A luz do sol seguiu-a, enquanto subia os degraus que conduziam ao andar superior. Quatro portas abriam-se para o vestíbulo, duas de cada lado da escada. Virou-se para a esquerda e experimentou a maçaneta da primeira, um quarto, também vazio. Abriu a porta ao lado. Esse, ao menos, estava mobiliado. E com muito bom gosto.

Ia voltar-se, quando ouviu o zumbido de um barbeador elétrico. Avançou e, pela porta entreaberta do banheiro, viu-o de pé diante do espelho, uma toalha amarrada na cintura, o corpo úmido do chuveiro. Um corpo à altura de sua inteligência, forte, sadio e cheio de vida.

Lily recuou um pouco e pôs-se a observá-lo, enquanto ele terminava de se barbear, encontrando um prazer quase sensual naquilo. Fazia anos que não o via de torso nu e estava impressionada. Um homem. Um homem de verdade.

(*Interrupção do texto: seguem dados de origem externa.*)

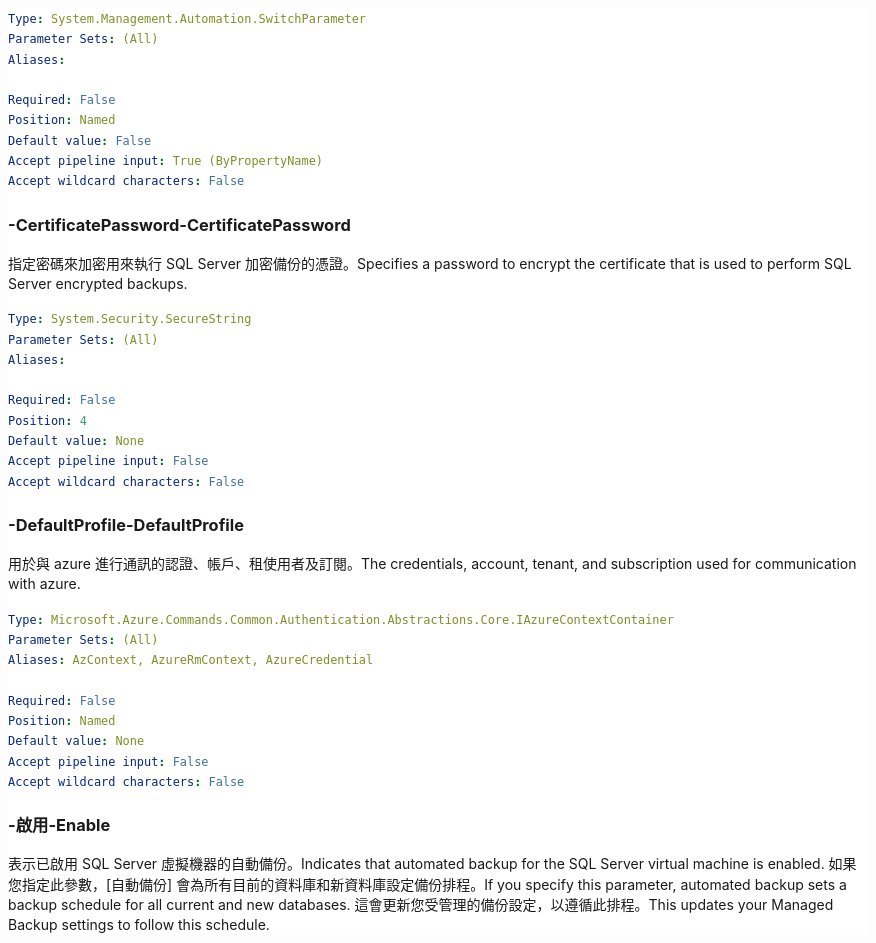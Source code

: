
 ```yaml
Type: System.Management.Automation.SwitchParameter
Parameter Sets: (All)
Aliases:

Required: False
Position: Named
Default value: False
Accept pipeline input: True (ByPropertyName)
Accept wildcard characters: False
```

### <span data-ttu-id="2f4d9-131">-CertificatePassword</span><span class="sxs-lookup"><span data-stu-id="2f4d9-131">-CertificatePassword</span></span>
<span data-ttu-id="2f4d9-132">指定密碼來加密用來執行 SQL Server 加密備份的憑證。</span><span class="sxs-lookup"><span data-stu-id="2f4d9-132">Specifies a password to encrypt the certificate that is used to perform SQL Server encrypted backups.</span></span>

```yaml
Type: System.Security.SecureString
Parameter Sets: (All)
Aliases:

Required: False
Position: 4
Default value: None
Accept pipeline input: False
Accept wildcard characters: False
```

### <span data-ttu-id="2f4d9-133">-DefaultProfile</span><span class="sxs-lookup"><span data-stu-id="2f4d9-133">-DefaultProfile</span></span>
<span data-ttu-id="2f4d9-134">用於與 azure 進行通訊的認證、帳戶、租使用者及訂閱。</span><span class="sxs-lookup"><span data-stu-id="2f4d9-134">The credentials, account, tenant, and subscription used for communication with azure.</span></span>

```yaml
Type: Microsoft.Azure.Commands.Common.Authentication.Abstractions.Core.IAzureContextContainer
Parameter Sets: (All)
Aliases: AzContext, AzureRmContext, AzureCredential

Required: False
Position: Named
Default value: None
Accept pipeline input: False
Accept wildcard characters: False
```

### <span data-ttu-id="2f4d9-135">-啟用</span><span class="sxs-lookup"><span data-stu-id="2f4d9-135">-Enable</span></span>
<span data-ttu-id="2f4d9-136">表示已啟用 SQL Server 虛擬機器的自動備份。</span><span class="sxs-lookup"><span data-stu-id="2f4d9-136">Indicates that automated backup for the SQL Server virtual machine is enabled.</span></span>
<span data-ttu-id="2f4d9-137">如果您指定此參數，[自動備份] 會為所有目前的資料庫和新資料庫設定備份排程。</span><span class="sxs-lookup"><span data-stu-id="2f4d9-137">If you specify this parameter, automated backup sets a backup schedule for all current and new databases.</span></span>
<span data-ttu-id="2f4d9-138">這會更新您受管理的備份設定，以遵循此排程。</span><span class="sxs-lookup"><span data-stu-id="2f4d9-138">This updates your Managed Backup settings to follow this schedule.</span></span>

James ficou com a mão parada no ar, diante do que lhe pareceu um leve ruído atrás da porta entreaberta. E então viu-a pelo espelho, da posição em que estava. A cor escuro dos cabelos contrastando com a tez clara, os profundos olhos castanhos, as salientes maçãs do rosto, a boca suave e o queixo firmemente arredondado. Voltou-se e contemplou-a em silêncio. Lily olhava-o com olhos brilhantes e um sorriso dançando nos lábios.

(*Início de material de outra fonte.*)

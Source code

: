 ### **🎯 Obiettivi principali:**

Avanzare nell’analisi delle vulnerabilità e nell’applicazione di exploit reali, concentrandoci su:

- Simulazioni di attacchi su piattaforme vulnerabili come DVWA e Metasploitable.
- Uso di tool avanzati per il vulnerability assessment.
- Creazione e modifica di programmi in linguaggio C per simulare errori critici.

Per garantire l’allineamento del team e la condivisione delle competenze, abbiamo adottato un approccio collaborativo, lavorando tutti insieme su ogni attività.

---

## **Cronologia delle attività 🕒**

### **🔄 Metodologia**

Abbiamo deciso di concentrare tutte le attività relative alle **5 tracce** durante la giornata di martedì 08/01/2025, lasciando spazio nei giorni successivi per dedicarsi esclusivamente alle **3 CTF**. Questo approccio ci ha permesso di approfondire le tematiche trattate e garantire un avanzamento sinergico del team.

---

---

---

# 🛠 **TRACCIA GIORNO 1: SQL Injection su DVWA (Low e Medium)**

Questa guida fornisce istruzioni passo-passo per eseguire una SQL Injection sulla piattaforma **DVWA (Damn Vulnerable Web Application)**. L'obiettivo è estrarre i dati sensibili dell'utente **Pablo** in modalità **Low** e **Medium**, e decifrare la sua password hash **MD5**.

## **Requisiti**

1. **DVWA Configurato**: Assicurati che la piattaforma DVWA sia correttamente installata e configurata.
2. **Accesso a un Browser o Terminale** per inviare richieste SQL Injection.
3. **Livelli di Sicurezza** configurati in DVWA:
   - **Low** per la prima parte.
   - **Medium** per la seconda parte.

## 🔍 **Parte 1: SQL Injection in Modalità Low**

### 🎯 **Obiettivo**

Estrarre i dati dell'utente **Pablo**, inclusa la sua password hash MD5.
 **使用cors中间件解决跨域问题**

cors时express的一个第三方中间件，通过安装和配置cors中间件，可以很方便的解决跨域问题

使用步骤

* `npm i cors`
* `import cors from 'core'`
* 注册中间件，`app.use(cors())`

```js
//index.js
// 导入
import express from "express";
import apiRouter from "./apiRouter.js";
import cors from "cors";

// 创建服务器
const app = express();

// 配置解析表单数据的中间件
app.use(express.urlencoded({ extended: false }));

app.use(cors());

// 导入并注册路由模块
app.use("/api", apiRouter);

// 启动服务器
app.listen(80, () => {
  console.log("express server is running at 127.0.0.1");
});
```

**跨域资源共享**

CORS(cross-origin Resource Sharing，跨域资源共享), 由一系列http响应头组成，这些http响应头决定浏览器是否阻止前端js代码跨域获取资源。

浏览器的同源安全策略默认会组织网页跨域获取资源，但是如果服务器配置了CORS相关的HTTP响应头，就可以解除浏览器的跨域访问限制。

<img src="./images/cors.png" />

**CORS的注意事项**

— Oi, James. É bom tornar a vê-lo! — A voz dela continha um calor sincero mas comedido.

— Lily? Não posso acreditar. Você... ― Ela o interrompeu, rindo.

— Não vá dizer que cresci. Se eu ouvir isso, começarei a dar gritos!

Ele riu com ela e confessou, meio embaraçado.

— Você está muito diferente. Quase não a reconheci.

— Eu também não o reconheci, de modo que estamos empatados.

James tornou a sorrir.

— Estou feliz que tenha vindo, Lily. Fez boa viagem?

— Muito boa.

— Você só me encontrou em casa porque acabo de chegar de uma viagem de fim de semana.

— Não estava me esperando? — estranhou Lily.

— Não nesta segunda-feira. Pensei que você viesse na próxima semana.

— Deixei um recado na secretária eletrônica, confirmando a data e a hora de minha chegada.

— Não o recebi.

— Algum defeito no aparelho?

— Não. O aparelho está perfeito. — James passou por ela e encaminhou-se para o quarto. — Não quer me esperar lá embaixo?

— Mas James, eu ainda...

Ele não lhe deu atenção. Com um rápido girar de calcanhares, afastou-se e foi até o gaveteiro pegar as roupas para trocar.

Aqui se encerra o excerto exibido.